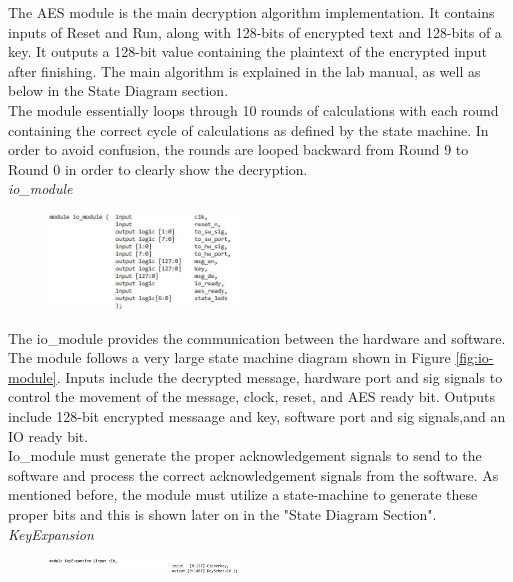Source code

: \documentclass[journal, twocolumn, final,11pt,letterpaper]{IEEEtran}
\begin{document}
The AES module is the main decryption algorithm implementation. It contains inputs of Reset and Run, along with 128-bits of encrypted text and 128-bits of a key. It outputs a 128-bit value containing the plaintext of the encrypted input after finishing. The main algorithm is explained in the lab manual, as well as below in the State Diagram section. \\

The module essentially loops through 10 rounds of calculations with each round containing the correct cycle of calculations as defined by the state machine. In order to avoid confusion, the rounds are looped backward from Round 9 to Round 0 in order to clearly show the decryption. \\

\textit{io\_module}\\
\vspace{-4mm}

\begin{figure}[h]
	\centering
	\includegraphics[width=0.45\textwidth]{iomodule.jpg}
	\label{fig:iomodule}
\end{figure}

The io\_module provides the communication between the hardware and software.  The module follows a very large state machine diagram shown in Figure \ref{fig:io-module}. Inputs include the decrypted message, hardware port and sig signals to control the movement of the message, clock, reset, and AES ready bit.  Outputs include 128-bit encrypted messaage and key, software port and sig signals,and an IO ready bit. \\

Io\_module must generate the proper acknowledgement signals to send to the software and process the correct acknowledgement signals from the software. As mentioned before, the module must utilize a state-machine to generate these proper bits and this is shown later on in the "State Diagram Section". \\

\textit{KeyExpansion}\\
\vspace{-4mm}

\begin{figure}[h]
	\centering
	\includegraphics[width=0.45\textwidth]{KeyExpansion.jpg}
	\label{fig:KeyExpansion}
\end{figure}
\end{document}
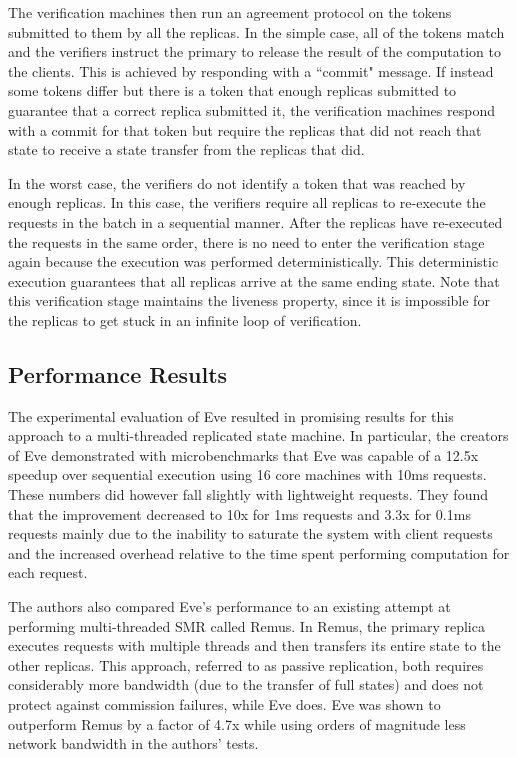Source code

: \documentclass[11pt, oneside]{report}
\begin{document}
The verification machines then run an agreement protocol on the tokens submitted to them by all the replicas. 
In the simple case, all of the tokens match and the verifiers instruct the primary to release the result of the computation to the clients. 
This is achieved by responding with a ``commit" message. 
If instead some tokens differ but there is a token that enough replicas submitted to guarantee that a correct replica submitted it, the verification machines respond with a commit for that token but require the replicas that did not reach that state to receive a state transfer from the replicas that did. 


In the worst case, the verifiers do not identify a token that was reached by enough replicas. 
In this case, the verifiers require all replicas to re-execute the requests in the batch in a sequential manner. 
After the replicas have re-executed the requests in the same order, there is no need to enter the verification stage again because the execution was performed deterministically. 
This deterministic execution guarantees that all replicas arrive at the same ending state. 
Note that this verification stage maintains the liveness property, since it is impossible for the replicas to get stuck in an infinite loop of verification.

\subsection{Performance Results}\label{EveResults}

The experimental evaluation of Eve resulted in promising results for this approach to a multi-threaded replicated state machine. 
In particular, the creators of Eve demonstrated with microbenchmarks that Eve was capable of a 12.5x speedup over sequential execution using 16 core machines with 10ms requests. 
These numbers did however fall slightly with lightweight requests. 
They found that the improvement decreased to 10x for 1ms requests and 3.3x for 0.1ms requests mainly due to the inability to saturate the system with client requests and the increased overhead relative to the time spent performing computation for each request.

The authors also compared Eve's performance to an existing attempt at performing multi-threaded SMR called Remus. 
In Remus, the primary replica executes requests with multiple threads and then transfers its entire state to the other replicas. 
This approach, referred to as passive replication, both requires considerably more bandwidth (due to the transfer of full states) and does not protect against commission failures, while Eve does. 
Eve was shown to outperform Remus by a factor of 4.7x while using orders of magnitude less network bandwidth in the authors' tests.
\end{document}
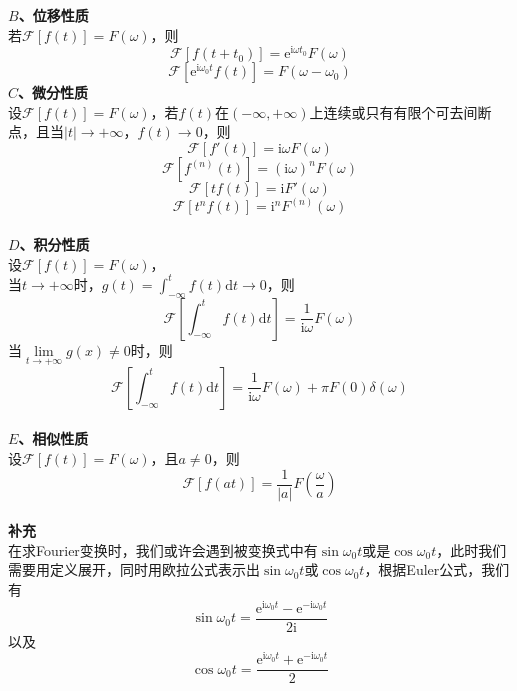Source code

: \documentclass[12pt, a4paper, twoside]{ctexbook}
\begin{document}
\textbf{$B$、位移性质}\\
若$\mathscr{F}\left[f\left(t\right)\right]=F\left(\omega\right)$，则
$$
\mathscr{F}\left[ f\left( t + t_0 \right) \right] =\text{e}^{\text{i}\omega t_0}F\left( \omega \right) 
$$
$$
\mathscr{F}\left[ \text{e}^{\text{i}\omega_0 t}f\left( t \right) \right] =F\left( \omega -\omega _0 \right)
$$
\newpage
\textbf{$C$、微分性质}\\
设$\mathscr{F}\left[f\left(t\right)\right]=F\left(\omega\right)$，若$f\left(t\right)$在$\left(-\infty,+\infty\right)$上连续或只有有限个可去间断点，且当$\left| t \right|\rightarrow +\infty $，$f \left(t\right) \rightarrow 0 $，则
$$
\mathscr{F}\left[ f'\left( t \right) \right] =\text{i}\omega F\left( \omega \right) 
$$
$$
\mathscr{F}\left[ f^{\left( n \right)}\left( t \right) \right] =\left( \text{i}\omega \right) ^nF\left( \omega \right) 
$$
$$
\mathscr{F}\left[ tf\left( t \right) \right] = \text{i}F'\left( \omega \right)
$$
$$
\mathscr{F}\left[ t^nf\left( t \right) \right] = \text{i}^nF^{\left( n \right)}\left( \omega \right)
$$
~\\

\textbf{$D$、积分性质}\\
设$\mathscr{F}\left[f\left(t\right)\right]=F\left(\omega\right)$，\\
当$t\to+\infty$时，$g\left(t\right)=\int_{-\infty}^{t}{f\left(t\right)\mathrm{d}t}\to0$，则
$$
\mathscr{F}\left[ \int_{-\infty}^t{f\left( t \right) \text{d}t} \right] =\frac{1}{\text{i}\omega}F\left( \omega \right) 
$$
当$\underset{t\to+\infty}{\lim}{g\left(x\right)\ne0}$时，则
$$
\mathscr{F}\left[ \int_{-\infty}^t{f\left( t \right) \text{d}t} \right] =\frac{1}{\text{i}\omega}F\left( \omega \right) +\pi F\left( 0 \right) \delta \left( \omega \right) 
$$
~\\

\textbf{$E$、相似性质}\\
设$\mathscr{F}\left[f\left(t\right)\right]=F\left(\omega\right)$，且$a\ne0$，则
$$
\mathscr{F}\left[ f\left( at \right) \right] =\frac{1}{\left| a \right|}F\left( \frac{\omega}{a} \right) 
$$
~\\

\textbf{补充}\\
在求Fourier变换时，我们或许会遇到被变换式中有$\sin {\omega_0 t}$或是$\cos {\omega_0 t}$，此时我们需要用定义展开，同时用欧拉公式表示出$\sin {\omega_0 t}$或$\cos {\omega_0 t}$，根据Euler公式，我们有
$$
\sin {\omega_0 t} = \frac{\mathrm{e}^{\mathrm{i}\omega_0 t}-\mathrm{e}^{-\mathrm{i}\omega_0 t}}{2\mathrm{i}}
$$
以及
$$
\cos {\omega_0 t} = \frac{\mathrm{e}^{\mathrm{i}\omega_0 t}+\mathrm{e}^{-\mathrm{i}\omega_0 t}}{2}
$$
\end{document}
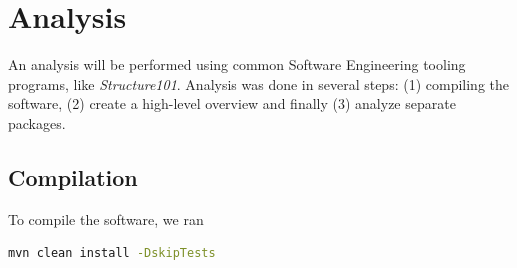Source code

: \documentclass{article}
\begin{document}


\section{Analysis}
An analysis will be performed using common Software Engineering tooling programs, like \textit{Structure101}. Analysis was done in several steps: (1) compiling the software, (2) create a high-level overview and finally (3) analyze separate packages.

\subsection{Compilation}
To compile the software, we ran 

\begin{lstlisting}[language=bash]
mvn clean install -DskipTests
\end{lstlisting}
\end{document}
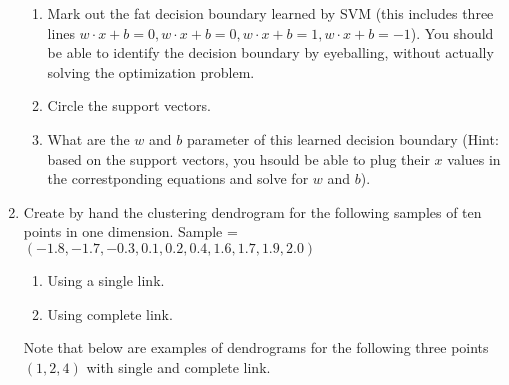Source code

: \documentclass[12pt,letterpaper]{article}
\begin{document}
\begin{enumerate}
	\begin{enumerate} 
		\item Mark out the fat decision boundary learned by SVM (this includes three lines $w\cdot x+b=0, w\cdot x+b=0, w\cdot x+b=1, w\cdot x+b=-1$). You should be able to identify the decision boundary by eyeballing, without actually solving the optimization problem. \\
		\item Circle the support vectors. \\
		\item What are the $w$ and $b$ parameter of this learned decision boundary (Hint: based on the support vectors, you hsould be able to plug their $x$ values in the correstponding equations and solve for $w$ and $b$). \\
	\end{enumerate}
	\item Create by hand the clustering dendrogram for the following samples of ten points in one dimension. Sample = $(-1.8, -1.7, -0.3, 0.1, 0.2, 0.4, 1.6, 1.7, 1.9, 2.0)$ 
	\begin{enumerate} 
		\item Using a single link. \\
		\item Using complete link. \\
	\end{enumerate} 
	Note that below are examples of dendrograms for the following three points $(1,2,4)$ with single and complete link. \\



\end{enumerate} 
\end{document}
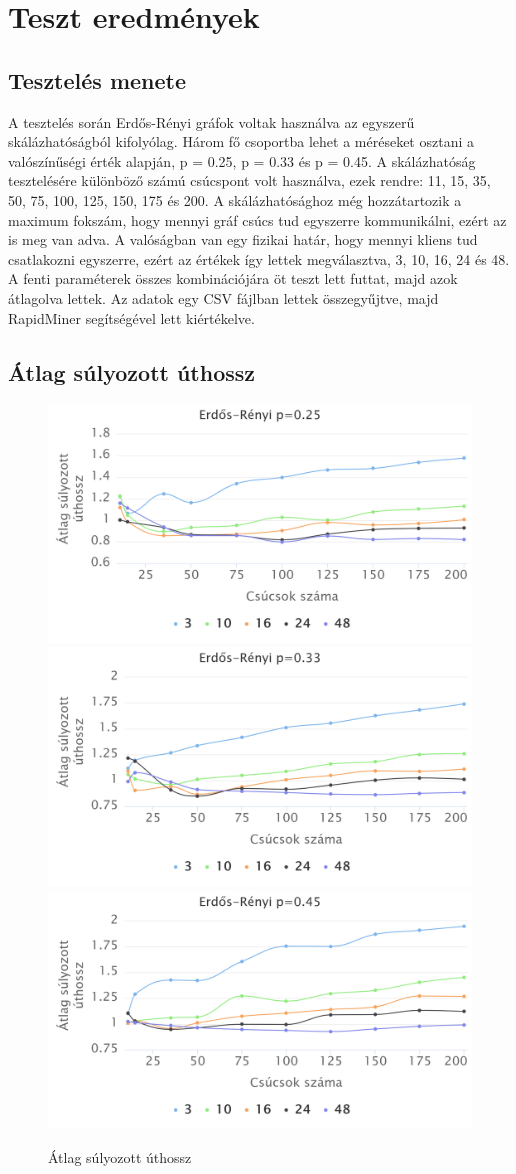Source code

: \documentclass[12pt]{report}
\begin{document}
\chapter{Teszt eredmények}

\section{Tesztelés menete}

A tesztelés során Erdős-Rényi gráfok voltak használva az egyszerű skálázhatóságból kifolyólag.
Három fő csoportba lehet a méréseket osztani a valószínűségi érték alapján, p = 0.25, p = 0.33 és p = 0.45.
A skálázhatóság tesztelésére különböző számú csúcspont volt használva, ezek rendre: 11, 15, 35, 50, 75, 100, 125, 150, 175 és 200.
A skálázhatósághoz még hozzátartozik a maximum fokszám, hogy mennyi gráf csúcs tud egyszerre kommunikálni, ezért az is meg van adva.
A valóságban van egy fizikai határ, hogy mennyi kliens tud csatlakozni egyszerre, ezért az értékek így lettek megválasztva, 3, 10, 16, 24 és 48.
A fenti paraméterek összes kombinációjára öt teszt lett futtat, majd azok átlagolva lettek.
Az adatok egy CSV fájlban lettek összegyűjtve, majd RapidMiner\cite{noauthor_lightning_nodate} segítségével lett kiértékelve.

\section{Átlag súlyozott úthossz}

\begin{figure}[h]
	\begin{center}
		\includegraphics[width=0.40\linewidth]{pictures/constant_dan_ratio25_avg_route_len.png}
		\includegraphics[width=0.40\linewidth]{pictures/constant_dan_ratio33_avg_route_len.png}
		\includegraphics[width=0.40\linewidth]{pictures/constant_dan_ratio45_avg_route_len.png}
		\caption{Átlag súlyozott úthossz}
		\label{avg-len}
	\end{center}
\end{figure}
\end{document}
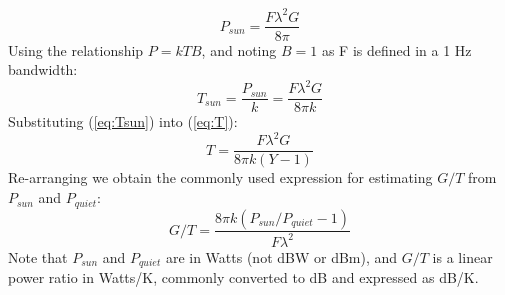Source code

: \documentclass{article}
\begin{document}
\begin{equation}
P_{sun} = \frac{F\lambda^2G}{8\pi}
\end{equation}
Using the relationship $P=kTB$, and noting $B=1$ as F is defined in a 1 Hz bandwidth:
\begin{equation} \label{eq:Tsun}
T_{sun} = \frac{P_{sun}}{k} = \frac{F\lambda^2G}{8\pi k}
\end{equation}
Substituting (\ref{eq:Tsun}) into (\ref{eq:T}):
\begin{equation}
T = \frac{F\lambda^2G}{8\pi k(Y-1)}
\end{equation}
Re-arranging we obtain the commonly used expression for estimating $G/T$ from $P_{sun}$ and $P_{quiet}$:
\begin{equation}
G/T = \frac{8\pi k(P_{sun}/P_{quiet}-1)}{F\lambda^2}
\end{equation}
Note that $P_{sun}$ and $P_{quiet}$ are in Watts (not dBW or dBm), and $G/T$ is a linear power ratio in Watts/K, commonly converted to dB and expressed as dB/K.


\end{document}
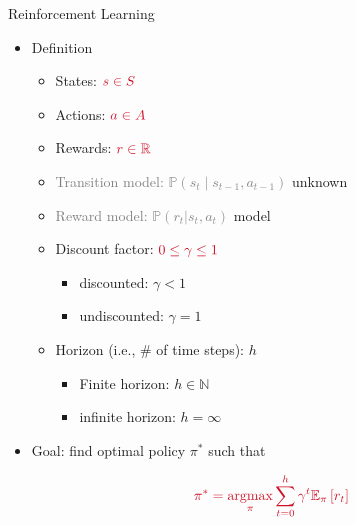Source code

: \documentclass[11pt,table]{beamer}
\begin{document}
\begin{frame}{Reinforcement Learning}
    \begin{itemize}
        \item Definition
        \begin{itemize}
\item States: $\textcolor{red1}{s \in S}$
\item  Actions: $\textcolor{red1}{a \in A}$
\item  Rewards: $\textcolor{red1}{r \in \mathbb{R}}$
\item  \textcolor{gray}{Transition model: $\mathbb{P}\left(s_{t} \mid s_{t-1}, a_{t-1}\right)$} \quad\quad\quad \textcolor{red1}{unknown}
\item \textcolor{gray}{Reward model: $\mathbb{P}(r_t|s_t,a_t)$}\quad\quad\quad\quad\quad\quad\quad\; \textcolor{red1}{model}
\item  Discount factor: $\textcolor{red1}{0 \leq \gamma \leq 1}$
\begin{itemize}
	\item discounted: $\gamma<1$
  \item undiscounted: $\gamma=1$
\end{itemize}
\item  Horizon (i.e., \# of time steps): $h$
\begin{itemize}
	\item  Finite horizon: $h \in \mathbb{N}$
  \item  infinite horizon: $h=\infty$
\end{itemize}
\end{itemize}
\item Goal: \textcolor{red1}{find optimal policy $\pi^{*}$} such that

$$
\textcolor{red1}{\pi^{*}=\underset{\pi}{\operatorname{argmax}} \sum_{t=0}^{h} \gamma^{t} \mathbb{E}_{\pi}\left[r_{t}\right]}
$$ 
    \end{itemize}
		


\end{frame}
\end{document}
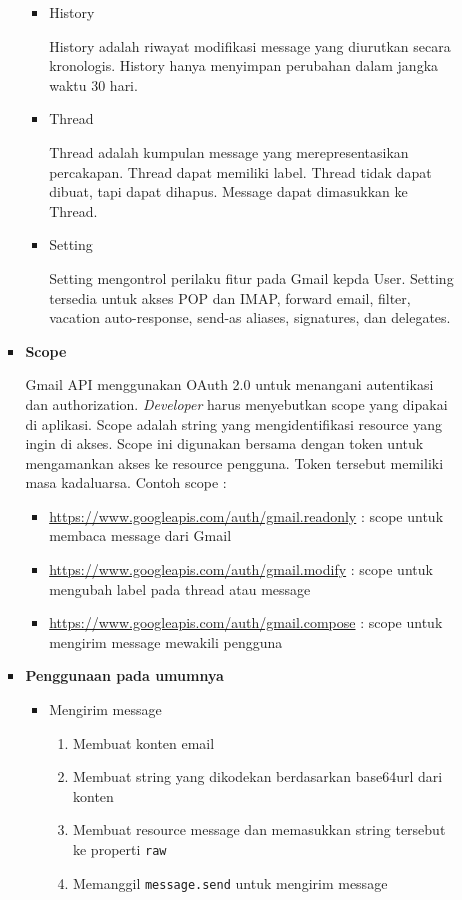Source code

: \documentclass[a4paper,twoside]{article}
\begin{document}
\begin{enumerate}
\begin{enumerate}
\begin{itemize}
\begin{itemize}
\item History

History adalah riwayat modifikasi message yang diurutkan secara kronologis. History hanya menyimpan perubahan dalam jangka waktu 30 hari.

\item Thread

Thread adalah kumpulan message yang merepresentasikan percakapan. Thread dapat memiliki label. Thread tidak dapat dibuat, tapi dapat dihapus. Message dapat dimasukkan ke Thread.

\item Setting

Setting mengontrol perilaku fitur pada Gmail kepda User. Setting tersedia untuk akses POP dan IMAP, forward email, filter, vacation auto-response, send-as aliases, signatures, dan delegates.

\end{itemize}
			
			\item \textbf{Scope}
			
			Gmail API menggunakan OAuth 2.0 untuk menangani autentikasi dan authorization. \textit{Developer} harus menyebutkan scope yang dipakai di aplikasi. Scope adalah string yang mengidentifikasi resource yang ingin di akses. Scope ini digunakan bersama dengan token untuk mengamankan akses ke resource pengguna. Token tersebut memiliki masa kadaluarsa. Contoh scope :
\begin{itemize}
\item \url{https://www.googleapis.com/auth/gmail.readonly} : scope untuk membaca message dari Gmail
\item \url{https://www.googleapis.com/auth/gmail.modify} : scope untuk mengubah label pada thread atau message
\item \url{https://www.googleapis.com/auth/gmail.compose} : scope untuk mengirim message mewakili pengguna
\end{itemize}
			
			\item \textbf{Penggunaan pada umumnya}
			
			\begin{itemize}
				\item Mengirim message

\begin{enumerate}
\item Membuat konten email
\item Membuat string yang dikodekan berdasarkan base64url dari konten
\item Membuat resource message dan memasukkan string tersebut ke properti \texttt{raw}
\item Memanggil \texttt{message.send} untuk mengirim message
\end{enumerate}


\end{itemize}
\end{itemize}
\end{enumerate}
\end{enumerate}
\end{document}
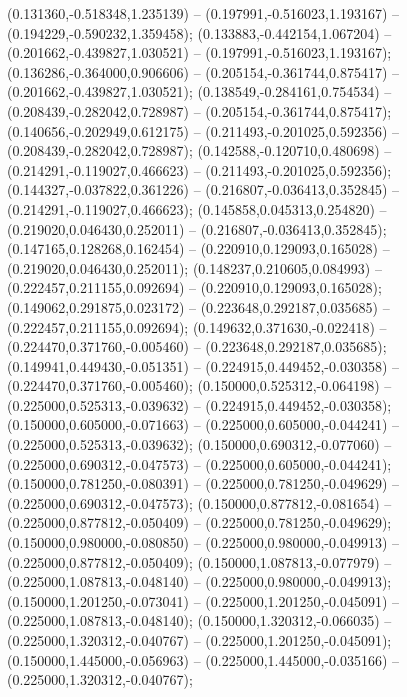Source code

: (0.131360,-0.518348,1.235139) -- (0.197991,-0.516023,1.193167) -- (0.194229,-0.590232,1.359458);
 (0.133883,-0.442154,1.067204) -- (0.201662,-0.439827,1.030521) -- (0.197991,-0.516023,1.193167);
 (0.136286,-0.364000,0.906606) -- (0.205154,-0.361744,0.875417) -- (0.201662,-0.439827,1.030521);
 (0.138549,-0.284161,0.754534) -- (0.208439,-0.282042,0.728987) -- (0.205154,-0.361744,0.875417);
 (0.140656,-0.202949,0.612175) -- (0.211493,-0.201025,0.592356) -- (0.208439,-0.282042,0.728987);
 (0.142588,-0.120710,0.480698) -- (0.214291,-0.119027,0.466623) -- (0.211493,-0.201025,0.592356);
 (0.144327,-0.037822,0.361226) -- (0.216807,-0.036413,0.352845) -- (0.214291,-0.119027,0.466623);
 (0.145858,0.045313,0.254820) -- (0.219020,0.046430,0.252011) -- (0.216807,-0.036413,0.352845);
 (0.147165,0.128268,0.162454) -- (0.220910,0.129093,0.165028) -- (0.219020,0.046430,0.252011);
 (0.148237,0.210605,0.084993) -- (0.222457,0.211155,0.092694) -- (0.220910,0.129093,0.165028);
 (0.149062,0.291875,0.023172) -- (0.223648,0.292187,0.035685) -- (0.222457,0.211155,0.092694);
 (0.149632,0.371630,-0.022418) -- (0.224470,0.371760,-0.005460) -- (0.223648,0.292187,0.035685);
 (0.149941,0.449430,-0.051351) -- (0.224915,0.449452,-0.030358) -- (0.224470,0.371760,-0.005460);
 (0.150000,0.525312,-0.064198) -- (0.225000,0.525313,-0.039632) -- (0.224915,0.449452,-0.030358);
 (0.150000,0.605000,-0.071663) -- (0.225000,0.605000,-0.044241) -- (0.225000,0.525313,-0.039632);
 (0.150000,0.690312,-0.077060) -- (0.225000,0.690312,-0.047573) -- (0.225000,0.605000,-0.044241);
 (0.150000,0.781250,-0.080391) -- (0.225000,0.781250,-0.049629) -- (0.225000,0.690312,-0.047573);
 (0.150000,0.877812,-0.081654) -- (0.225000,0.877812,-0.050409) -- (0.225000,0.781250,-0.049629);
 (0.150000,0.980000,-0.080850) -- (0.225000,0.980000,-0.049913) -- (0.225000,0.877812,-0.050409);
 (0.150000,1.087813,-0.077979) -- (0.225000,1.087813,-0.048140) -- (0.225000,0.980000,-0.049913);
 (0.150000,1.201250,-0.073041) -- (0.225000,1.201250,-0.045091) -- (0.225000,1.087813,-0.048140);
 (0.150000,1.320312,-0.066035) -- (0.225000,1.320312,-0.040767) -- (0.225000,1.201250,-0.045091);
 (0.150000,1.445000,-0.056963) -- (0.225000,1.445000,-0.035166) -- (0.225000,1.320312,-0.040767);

- - - - -

→ Exercise aim
From the records above, work out how many lines contain the string "threaded". Give only the number.

→ Expected answer
2